#### Try it
In the listing below, find every line containing "École" and copy it out.

Start of Task input

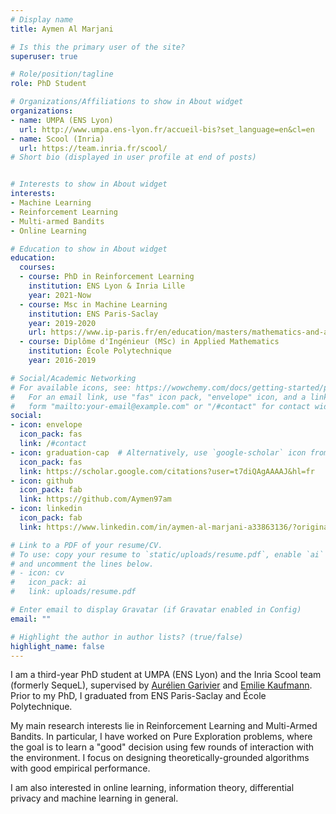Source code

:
```yaml
---
# Display name
title: Aymen Al Marjani

# Is this the primary user of the site?
superuser: true

# Role/position/tagline
role: PhD Student

# Organizations/Affiliations to show in About widget
organizations:
- name: UMPA (ENS Lyon) 
  url: http://www.umpa.ens-lyon.fr/accueil-bis?set_language=en&cl=en
- name: Scool (Inria)
  url: https://team.inria.fr/scool/
# Short bio (displayed in user profile at end of posts)


# Interests to show in About widget
interests:
- Machine Learning
- Reinforcement Learning
- Multi-armed Bandits
- Online Learning

# Education to show in About widget
education:
  courses:
  - course: PhD in Reinforcement Learning
    institution: ENS Lyon & Inria Lille
    year: 2021-Now
  - course: Msc in Machine Learning
    institution: ENS Paris-Saclay
    year: 2019-2020
    url: https://www.ip-paris.fr/en/education/masters/mathematics-and-applications-program/master-year-2-mathematics-vision-learning
  - course: Diplôme d'Ingénieur (MSc) in Applied Mathematics
    institution: École Polytechnique
    year: 2016-2019

# Social/Academic Networking
# For available icons, see: https://wowchemy.com/docs/getting-started/page-builder/#icons
#   For an email link, use "fas" icon pack, "envelope" icon, and a link in the
#   form "mailto:your-email@example.com" or "/#contact" for contact widget.
social:
- icon: envelope
  icon_pack: fas
  link: /#contact
- icon: graduation-cap  # Alternatively, use `google-scholar` icon from `ai` icon pack
  icon_pack: fas
  link: https://scholar.google.com/citations?user=t7diQAgAAAAJ&hl=fr
- icon: github
  icon_pack: fab
  link: https://github.com/Aymen97am
- icon: linkedin
  icon_pack: fab
  link: https://www.linkedin.com/in/aymen-al-marjani-a33863136/?originalSubdomain=fr

# Link to a PDF of your resume/CV.
# To use: copy your resume to `static/uploads/resume.pdf`, enable `ai` icons in `params.toml`, 
# and uncomment the lines below.
# - icon: cv
#   icon_pack: ai
#   link: uploads/resume.pdf

# Enter email to display Gravatar (if Gravatar enabled in Config)
email: ""

# Highlight the author in author lists? (true/false)
highlight_name: false
---
```


I am a third-year PhD student at UMPA (ENS Lyon) and the Inria Scool team (formerly SequeL), supervised by [Aurélien Garivier](https://perso.ens-lyon.fr/aurelien.garivier/www.math.univ-toulouse.fr/_agarivie/index.html)  and [Emilie Kaufmann](https://emiliekaufmann.github.io/). Prior to my PhD, I graduated from ENS Paris-Saclay and École Polytechnique.

My main research interests lie in Reinforcement Learning and Multi-Armed Bandits. In particular, I have worked on Pure Exploration problems, where the goal is to learn a "good" decision using few rounds of interaction with the environment. I focus on designing theoretically-grounded algorithms with good empirical performance.

I am also interested in online learning, information theory, differential privacy and machine learning in general.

End of Task input

#### Solution to this exercise
    institution: École Polytechnique
I am a third-year PhD student at UMPA (ENS Lyon) and the Inria Scool team (formerly SequeL), supervised by [Aurélien Garivier](https://perso.ens-lyon.fr/aurelien.garivier/www.math.univ-toulouse.fr/_agarivie/index.html)  and [Emilie Kaufmann](https://emiliekaufmann.github.io/). Prior to my PhD, I graduated from ENS Paris-Saclay and École Polytechnique.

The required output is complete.